* _EXCERPTED DATA_:
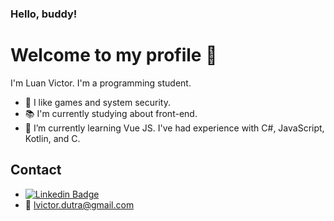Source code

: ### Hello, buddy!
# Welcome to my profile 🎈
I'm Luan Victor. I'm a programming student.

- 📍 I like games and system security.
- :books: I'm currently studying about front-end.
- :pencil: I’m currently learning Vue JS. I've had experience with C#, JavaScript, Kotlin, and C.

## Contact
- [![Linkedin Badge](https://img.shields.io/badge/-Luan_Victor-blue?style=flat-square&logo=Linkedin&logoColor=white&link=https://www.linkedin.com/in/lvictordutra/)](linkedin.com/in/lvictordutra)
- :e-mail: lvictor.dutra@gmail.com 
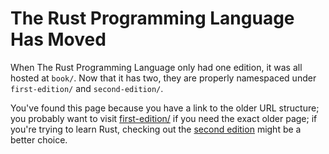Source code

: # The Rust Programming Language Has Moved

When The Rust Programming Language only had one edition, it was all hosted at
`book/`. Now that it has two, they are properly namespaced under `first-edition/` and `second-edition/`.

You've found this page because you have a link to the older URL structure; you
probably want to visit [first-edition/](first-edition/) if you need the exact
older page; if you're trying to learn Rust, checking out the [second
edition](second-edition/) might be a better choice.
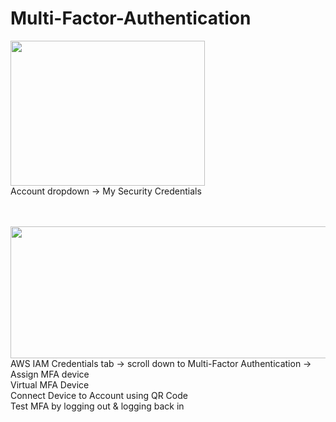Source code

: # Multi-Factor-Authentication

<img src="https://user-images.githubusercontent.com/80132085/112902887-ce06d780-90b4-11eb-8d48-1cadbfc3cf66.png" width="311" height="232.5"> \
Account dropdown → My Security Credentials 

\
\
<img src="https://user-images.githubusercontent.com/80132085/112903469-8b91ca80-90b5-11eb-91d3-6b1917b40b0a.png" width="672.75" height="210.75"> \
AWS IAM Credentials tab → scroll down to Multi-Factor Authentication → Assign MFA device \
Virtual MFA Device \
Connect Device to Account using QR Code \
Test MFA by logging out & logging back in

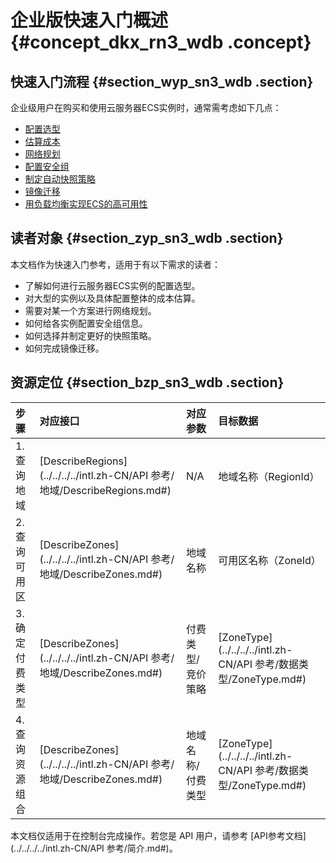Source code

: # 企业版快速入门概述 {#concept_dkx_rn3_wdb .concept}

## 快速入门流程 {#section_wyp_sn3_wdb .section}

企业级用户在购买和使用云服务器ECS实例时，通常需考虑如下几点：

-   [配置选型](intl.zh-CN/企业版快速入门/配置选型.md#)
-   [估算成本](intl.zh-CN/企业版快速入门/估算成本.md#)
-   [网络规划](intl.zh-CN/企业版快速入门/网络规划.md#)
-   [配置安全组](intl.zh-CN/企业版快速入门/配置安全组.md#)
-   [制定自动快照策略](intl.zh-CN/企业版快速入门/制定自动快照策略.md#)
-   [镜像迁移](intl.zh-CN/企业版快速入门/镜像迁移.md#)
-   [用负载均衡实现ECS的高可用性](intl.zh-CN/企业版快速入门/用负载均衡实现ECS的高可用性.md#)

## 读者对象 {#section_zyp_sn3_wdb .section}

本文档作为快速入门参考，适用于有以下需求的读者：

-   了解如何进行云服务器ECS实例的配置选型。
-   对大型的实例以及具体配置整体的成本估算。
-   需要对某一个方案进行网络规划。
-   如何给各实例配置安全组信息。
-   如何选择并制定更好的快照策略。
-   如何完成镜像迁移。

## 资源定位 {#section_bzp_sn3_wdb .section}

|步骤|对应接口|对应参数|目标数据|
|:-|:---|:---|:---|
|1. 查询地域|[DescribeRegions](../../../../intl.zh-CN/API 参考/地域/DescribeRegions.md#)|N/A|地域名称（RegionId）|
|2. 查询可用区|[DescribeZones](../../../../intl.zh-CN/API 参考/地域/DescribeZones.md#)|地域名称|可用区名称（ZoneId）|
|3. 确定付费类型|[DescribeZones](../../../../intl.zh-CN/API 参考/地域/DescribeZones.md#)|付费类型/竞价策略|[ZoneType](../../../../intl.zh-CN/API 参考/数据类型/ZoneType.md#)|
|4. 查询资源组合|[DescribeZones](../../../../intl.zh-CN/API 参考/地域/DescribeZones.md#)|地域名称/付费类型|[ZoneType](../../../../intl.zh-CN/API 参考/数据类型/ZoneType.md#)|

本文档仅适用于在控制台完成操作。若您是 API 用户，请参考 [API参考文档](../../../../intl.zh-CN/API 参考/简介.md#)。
---
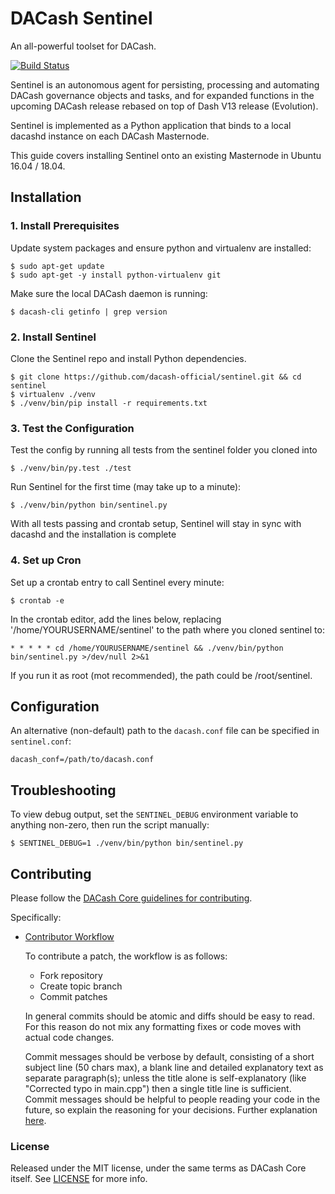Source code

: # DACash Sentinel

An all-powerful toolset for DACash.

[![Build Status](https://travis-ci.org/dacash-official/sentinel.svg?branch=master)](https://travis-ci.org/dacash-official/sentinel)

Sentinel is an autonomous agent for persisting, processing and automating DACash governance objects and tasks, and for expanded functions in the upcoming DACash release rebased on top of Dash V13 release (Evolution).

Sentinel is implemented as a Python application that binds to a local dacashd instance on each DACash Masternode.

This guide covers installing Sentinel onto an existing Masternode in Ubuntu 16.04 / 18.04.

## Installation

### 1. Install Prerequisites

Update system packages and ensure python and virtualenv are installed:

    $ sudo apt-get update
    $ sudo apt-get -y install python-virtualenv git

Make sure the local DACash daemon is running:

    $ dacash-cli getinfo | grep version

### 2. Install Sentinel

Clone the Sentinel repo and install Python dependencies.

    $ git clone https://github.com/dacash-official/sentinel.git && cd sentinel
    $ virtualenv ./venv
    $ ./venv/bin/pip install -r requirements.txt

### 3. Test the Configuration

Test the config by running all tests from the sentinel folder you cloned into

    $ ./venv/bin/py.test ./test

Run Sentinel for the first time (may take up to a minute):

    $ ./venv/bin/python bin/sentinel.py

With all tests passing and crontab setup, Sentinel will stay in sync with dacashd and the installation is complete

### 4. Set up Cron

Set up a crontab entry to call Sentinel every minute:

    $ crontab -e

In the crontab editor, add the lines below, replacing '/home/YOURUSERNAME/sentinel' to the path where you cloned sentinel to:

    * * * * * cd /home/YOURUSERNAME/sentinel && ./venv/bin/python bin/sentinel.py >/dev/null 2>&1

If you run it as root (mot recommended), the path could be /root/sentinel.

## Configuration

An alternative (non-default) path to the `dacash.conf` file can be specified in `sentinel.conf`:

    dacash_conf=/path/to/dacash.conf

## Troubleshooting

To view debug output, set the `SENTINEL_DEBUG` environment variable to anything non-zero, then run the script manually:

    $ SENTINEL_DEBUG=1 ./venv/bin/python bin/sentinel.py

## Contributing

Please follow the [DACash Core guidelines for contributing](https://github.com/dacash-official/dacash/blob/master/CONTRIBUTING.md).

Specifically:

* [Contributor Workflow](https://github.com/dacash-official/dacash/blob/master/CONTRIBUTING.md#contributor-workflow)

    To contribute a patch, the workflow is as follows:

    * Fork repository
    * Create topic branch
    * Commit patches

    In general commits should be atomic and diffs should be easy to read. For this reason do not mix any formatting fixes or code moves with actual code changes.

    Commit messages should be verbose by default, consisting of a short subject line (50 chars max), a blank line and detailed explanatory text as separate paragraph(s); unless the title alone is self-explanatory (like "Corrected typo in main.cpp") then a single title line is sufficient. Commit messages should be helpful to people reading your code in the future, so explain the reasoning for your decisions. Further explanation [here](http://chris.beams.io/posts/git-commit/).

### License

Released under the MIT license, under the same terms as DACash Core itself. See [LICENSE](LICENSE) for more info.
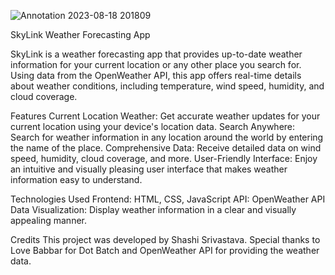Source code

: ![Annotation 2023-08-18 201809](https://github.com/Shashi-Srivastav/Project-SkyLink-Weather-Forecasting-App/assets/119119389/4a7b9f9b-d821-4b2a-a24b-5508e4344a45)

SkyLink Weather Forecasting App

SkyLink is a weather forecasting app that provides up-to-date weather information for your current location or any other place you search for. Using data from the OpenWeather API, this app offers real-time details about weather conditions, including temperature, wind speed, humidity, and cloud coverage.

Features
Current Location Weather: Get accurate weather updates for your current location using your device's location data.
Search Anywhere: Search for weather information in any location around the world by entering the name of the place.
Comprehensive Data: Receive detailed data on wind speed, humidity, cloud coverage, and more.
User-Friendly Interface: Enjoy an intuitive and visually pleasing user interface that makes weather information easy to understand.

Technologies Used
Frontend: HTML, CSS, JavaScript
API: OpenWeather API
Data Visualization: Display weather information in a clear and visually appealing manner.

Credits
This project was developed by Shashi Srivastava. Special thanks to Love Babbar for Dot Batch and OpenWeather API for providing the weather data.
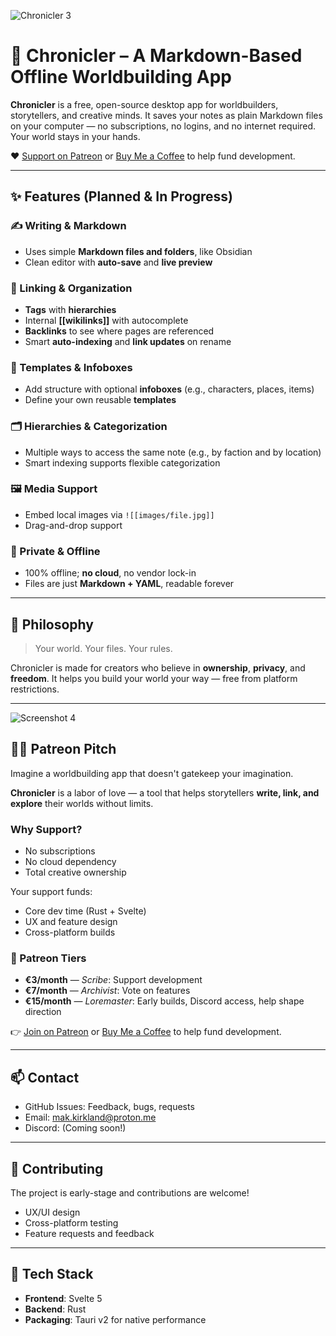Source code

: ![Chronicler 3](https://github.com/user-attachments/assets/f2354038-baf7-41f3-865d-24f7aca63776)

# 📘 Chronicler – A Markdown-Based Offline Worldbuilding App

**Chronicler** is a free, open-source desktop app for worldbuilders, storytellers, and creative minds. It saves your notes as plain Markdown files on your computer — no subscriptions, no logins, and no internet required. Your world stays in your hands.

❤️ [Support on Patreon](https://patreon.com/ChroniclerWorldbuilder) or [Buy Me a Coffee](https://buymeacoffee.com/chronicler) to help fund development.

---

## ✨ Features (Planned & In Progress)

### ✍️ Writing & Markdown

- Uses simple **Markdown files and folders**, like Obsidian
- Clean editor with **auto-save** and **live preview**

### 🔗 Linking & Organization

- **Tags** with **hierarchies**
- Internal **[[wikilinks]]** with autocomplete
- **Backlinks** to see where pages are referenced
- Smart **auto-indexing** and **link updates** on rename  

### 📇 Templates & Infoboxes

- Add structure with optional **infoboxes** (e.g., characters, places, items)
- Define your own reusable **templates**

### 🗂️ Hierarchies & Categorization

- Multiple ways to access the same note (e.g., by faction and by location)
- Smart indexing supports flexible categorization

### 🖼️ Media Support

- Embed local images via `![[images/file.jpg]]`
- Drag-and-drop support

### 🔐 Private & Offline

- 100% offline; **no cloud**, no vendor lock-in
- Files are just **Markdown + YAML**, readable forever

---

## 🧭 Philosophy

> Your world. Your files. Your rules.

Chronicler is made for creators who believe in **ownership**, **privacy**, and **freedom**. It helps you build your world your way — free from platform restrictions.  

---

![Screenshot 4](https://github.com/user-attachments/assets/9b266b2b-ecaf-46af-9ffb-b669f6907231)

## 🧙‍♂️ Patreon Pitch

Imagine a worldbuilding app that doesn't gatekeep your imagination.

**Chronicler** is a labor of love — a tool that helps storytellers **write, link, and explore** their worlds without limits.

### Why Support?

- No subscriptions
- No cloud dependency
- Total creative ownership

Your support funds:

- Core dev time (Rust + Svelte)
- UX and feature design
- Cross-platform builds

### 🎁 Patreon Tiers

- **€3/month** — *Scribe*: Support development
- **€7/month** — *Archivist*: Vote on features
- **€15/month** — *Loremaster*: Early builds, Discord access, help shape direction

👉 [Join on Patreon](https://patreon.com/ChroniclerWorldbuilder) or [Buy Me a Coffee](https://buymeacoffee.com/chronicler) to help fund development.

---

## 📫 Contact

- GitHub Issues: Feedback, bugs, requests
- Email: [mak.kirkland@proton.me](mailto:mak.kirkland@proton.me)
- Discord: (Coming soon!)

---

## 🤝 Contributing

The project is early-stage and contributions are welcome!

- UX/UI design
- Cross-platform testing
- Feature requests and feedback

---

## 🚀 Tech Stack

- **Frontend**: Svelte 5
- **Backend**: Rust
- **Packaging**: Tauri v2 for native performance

* _WORK REQUEST_: Your answer should consist of each line above in which "OpenWeather" appears.

* _EXPECTED ANSWER_:
SkyLink is a weather forecasting app that provides up-to-date weather information for your current location or any other place you search for. Using data from the OpenWeather API, this app offers real-time details about weather conditions, including temperature, wind speed, humidity, and cloud coverage.
API: OpenWeather API
This project was developed by Shashi Srivastava. Special thanks to Love Babbar for Dot Batch and OpenWeather API for providing the weather data.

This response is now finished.